*** Opening Data excerpts ***

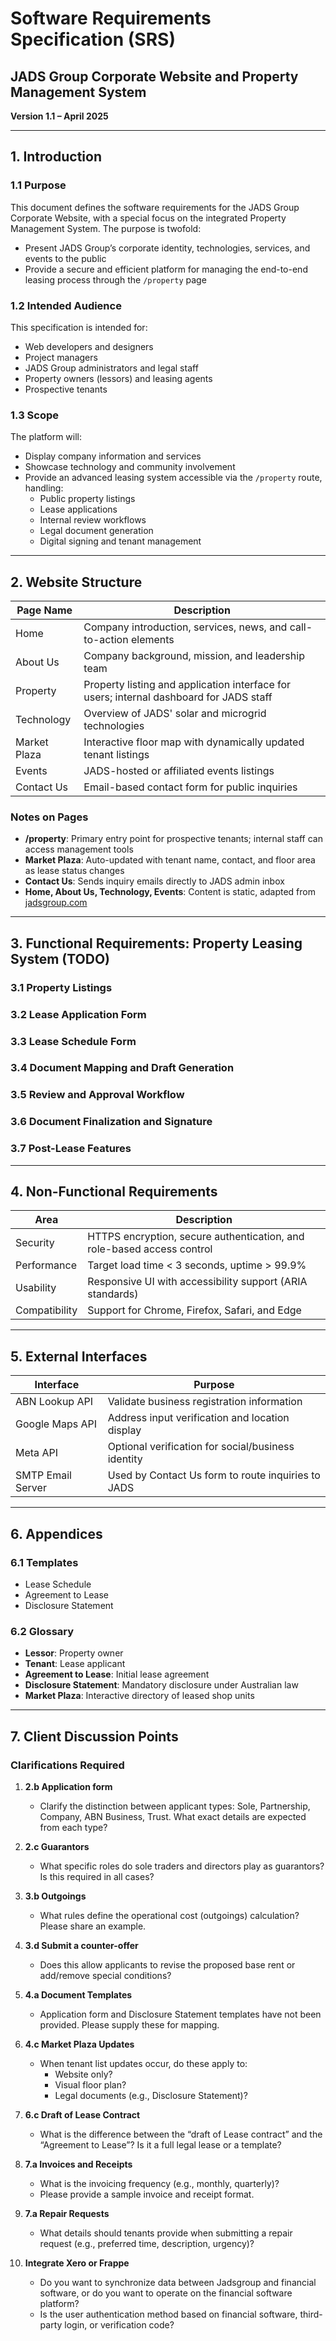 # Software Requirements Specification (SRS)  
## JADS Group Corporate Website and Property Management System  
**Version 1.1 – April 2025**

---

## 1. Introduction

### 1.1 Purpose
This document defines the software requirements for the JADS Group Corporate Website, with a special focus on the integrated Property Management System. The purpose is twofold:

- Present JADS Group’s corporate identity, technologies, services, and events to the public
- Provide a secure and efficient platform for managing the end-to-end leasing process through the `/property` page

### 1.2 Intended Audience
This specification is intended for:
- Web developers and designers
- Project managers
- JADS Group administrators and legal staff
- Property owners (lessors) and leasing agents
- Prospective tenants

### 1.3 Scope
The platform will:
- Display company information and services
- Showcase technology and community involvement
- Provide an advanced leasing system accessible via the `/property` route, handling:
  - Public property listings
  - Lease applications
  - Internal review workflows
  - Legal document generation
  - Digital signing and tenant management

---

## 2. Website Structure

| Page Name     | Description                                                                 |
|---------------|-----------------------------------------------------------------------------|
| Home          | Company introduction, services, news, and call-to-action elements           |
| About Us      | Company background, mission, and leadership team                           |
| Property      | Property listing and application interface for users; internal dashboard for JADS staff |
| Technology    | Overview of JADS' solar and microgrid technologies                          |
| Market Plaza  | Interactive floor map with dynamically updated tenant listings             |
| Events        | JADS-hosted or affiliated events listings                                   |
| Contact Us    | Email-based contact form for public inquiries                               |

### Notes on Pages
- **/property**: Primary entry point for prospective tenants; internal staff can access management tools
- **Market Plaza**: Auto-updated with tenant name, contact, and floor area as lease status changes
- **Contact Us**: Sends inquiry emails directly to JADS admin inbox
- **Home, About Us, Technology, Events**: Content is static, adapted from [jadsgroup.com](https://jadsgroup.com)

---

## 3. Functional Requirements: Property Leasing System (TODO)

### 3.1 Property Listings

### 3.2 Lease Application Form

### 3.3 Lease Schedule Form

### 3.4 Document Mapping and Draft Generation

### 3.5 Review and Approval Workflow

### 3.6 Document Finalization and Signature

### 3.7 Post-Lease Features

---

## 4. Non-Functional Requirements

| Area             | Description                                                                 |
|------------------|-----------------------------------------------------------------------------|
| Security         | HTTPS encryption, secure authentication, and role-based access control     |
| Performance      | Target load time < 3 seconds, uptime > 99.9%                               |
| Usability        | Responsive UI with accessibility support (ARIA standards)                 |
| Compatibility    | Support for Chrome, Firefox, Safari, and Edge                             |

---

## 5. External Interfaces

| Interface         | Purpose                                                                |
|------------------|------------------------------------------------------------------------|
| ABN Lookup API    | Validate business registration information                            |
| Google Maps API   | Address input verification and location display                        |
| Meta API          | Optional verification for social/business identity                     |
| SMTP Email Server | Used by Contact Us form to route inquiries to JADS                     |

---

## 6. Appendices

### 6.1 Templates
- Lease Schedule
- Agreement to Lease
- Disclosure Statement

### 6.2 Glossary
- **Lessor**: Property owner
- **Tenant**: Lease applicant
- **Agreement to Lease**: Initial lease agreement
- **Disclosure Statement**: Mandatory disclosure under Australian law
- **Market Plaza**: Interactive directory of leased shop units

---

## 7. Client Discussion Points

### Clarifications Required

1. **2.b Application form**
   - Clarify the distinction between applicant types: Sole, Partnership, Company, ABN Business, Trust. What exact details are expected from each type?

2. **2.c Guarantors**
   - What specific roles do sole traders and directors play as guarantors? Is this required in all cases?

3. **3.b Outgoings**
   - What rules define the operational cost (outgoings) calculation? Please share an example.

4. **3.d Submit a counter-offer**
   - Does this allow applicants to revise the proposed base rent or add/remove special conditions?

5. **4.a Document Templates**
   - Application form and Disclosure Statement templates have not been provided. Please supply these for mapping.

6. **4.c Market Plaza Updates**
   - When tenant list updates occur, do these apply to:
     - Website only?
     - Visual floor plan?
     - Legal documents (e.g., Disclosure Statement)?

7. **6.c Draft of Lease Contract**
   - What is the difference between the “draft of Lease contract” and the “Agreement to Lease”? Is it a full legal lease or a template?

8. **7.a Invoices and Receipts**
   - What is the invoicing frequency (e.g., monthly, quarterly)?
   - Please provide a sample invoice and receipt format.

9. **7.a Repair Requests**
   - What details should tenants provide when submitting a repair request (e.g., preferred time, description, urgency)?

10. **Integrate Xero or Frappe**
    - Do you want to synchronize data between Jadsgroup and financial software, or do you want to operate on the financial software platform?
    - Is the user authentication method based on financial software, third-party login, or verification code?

*** Closing Data excerpts ***

> _How to complete this task_
Wherever the string "technologies" appears in the records above, copy the line it sits in.

> _Output of the exercise_
- Present JADS Group’s corporate identity, technologies, services, and events to the public
| Technology    | Overview of JADS' solar and microgrid technologies                          |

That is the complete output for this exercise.